As to the export licensing history, during the period 1986-88 BMARC, in relation to orders from Oerlikon that were enclosed with the licence forms, sought and obtained United Kingdom export licences for the export of similar naval guns and ammunition to Singapore. Two of those export licence applications by BMARC to Singapore, for naval guns in 1986, which were subsequently approved, referred to a project that had also been mentioned in the 1986 intelligence.
Column 596It is for customs to investigate breaches of export control. However, it does appear that there may be grounds for believing that the final destination of naval cannon made by BMARC could well have been Iran, given that intelligence reports during the period mentioned equipment similar to that for which BMARC secured export licences for Singapore.
The events that I have outlined occurred six to nine years ago. I have concluded, however, that connections should have been made between the intelligence reports naming Oerlikon and the BMARC licence applications made in support of orders from Oerlikon. It would not have been possible for officials in my Department to take account of the 1986 intelligence, as it had not been distributed to the Department of Trade and Industry. However, the DTI failed to make a connection between any export licence applications by BMARC and Oerlikon's trade with Iran mentioned in the 1988 intelligence, which was distributed to the DTI. I understand that the relevant intelligence has now been passed to customs, as the investigating authority. Arrangements for the distribution and handling of intelligence, both generally and in the DTI, have been substantially improved since 1988.
I now refer to allegations made by the former chairman of Astra, Mr. Gerald James. He made allegations about the involvement of BMARC in a project called Lisi. According to Mr. James's evidence to the Trade and Industry Select Committee, which was looking into exports to Iraq, that was to supply
"medium calibre armaments--ammunition, weapons and tooling to Singapore for onward transmission to Iran".
Those allegations were first drawn to my Department's attention in March 1991, when the company inspectors looking into the affairs of Astra informed the DTI of the allegations made by Mr. James. Those same allegations were repeated by Mr. James in his written evidence to the Trade and Industry Select Committee, and were then passed by my Department to Customs and Excise in November 1991. At that time, customs came to the view that the allegations, which were made in association with a number of other allegations by Mr. James and which it believed to be unsupported, did not justify initiating a full investigation.
Earlier this year there were allegations that my right hon. Friend the Chief Secretary to the Treasury was aware of those contracts during his period as a non-executive director of BMARC between September 1988 and March 1990. My right hon. Friend has already made his position clear in a statement to the House during Treasury questions on 30 March, when he said that he was never given any indication or information that could suggest that BMARC's contract with Singapore might subsequently result in components being shipped to Iran.
Let me refer to two additional matters raised by the results of the detailed inquiries that my Department has undertaken.

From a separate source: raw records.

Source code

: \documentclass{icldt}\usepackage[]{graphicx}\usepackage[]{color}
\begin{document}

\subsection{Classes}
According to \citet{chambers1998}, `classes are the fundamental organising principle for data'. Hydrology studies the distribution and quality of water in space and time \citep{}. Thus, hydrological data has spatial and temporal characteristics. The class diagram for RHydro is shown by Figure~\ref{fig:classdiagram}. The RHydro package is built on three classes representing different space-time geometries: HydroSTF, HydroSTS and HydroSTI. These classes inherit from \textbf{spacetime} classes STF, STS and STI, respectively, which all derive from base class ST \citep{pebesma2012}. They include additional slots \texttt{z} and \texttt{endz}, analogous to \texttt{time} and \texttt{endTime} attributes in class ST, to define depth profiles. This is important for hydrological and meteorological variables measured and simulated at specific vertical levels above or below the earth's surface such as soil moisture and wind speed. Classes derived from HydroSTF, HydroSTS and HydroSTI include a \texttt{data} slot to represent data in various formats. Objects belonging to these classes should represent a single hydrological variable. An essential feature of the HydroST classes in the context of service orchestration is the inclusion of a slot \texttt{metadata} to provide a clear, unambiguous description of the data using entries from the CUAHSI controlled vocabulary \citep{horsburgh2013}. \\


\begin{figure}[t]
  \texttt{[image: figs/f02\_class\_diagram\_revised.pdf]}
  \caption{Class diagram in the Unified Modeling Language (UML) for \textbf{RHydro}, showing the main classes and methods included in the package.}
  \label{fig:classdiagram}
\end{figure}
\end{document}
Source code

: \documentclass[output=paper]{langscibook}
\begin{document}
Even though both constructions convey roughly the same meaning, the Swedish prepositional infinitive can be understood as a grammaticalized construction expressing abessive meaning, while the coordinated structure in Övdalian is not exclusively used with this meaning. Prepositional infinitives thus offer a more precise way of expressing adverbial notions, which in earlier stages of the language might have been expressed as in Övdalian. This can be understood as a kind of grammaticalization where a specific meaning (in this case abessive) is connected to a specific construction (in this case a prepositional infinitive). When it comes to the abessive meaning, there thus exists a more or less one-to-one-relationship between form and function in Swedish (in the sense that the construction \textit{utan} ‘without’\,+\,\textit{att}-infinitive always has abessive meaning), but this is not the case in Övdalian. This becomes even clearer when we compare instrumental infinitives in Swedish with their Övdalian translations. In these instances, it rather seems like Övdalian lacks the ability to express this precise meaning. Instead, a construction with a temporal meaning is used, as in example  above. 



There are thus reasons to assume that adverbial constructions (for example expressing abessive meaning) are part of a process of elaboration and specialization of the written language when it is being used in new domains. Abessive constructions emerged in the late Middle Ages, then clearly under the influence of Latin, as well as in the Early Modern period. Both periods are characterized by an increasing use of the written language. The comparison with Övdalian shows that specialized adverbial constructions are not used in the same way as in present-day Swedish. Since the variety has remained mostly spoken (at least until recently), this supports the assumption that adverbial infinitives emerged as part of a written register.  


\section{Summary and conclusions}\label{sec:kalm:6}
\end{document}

First, my right hon. Friend the Minister of State for Defence Procurement answered two related questions on 25 April 1995 from the hon. Member for Cunninghame, North about the export of arms to Iran by BMARC. In the light of the further research that has now been carried out, my right hon. Friend has today written to the hon. Member for Cunninghame, North providing supplementary information on the handling within the Ministry of Defence of the available intelligence and BMARC's export licences for Singapore.
Column 597Secondly, an official in my Department wrote on 5 April to the private secretary to my right hon. Friend the Chief Secretary about the information available in my Department in the late 1980s about the destination of those exports. The letter was based on information believed then to be accurate. But the detailed inquiries which I subsequently set in hand, and which I have described to the House today, now show a different picture.
In preparing an answer to a recent parliamentary question from the hon. Member for Newcastle upon Tyne, Central (Mr. Cousins), I asked my officials to look at the state of export licences in general over this period. I have had a check done on the number of applications by BMARC in the period 1986 to 1989 that enclosed the full supporting documentation, by which I mean end-user certificates, end-use statements or international import certificates. That showed that 36 per cent. of BMARC applications did not enclose the full supporting documentation, although I should add that the application form itself requires exporters to state the end user of the goods.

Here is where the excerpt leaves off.